▸ **Task goal**
Retype word for word the stretch of entries below from the line that has "- Read the updated" through the line that has "- Add rollback handling", and omit the pictures.

[Saved data entries]

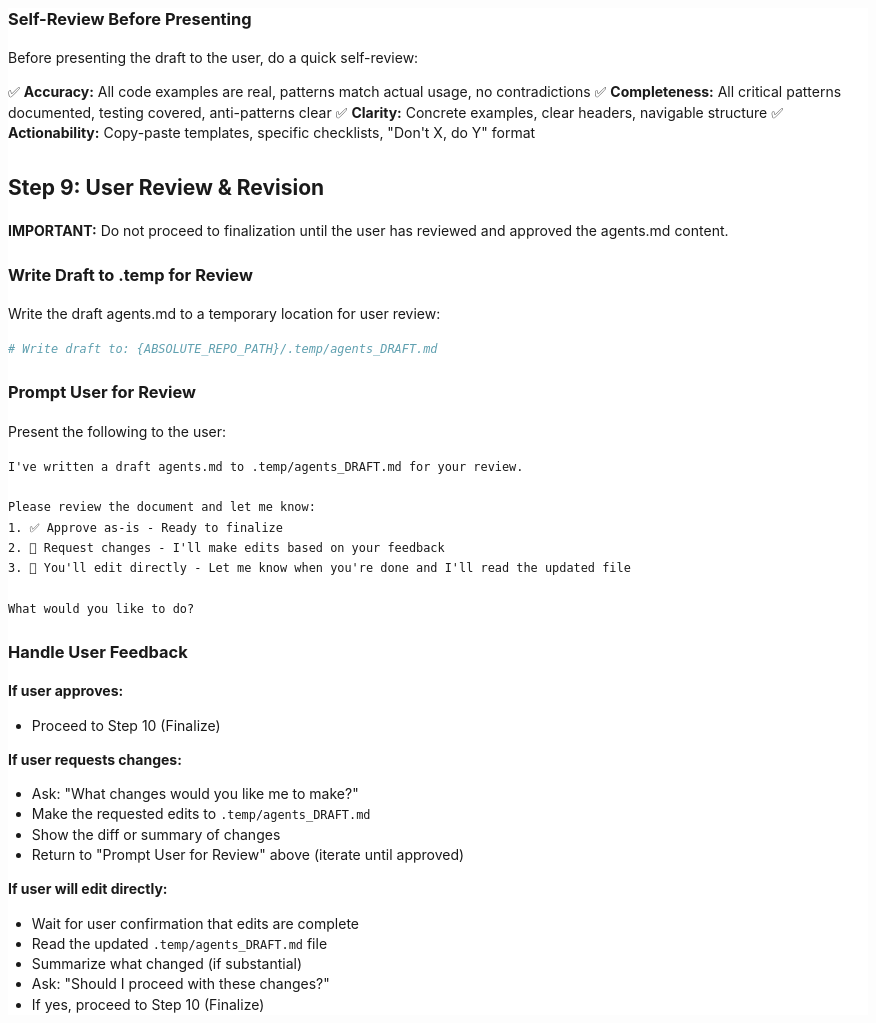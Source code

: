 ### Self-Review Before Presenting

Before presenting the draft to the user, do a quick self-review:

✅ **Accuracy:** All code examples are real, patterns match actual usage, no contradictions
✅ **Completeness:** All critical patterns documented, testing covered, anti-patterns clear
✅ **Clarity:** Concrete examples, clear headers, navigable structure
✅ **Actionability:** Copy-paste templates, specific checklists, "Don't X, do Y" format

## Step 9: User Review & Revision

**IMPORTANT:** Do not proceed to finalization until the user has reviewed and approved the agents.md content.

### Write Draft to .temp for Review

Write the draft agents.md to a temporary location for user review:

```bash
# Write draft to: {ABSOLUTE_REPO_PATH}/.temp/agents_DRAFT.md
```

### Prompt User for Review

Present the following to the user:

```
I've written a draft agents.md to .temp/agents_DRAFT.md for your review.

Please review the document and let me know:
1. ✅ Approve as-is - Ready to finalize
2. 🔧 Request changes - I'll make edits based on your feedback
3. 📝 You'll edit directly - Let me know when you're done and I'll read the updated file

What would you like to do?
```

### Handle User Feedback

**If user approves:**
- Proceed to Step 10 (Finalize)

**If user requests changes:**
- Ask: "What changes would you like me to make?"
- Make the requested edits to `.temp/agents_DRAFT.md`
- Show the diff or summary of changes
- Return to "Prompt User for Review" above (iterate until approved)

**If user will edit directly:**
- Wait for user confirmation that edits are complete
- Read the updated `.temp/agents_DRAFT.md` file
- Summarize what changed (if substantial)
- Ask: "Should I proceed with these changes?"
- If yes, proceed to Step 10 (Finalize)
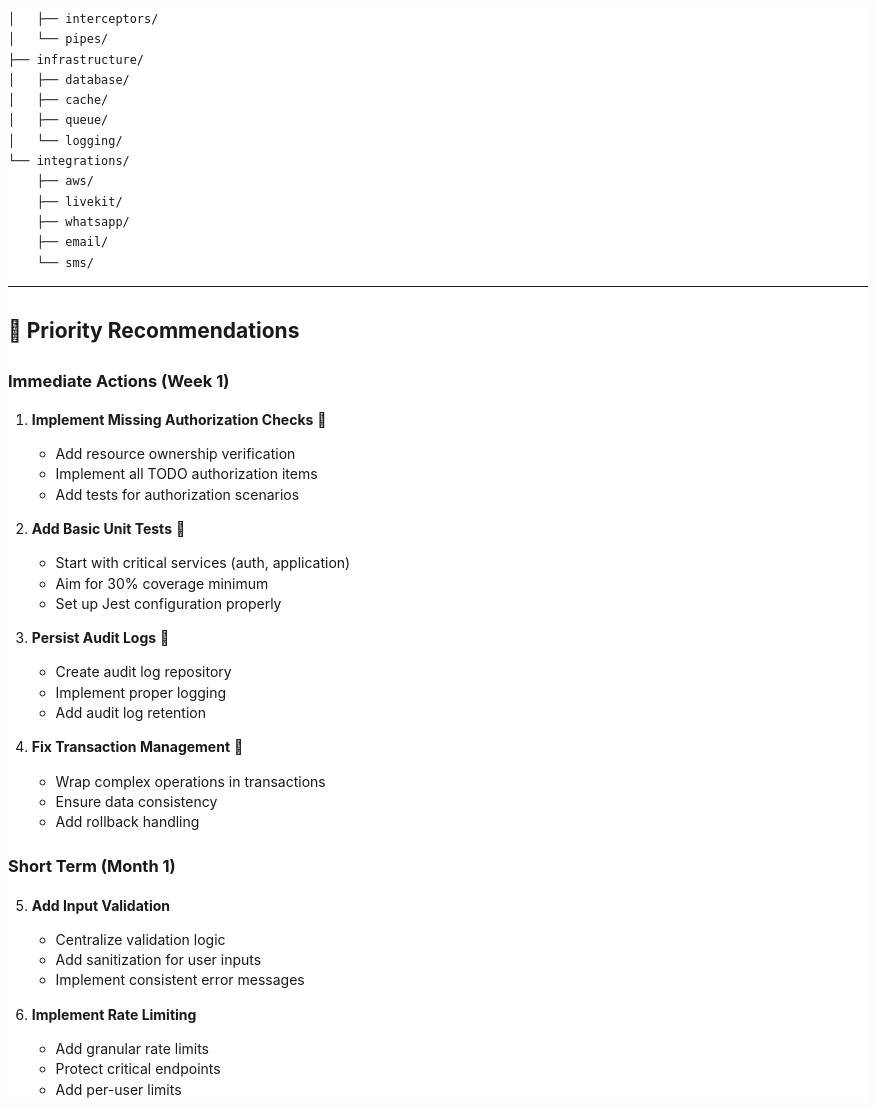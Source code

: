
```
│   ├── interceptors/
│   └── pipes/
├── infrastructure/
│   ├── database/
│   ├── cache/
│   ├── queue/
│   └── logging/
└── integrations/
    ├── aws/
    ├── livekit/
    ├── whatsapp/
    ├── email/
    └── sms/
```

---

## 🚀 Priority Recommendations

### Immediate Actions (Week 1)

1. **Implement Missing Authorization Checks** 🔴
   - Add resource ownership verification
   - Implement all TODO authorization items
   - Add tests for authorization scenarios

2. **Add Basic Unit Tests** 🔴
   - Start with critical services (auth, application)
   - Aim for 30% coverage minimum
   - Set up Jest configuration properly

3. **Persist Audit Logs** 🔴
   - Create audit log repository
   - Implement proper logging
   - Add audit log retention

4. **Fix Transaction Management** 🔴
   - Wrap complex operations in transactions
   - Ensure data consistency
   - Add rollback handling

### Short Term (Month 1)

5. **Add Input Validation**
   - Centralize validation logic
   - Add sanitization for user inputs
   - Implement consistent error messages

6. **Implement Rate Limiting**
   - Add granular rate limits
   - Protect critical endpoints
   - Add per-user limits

▸ **Response area**
- Read the updated `.temp/agents_DRAFT.md` file
- Summarize what changed (if substantial)
- Ask: "Should I proceed with these changes?"
- If yes, proceed to Step 10 (Finalize)
Source code

:
```
│   ├── interceptors/
│   └── pipes/
├── infrastructure/
│   ├── database/
│   ├── cache/
│   ├── queue/
│   └── logging/
└── integrations/
    ├── aws/
    ├── livekit/
    ├── whatsapp/
    ├── email/
    └── sms/
```

---

## 🚀 Priority Recommendations

### Immediate Actions (Week 1)

1. **Implement Missing Authorization Checks** 🔴
   - Add resource ownership verification
   - Implement all TODO authorization items
   - Add tests for authorization scenarios

2. **Add Basic Unit Tests** 🔴
   - Start with critical services (auth, application)
   - Aim for 30% coverage minimum
   - Set up Jest configuration properly

3. **Persist Audit Logs** 🔴
   - Create audit log repository
   - Implement proper logging
   - Add audit log retention

4. **Fix Transaction Management** 🔴
   - Wrap complex operations in transactions
   - Ensure data consistency
   - Add rollback handling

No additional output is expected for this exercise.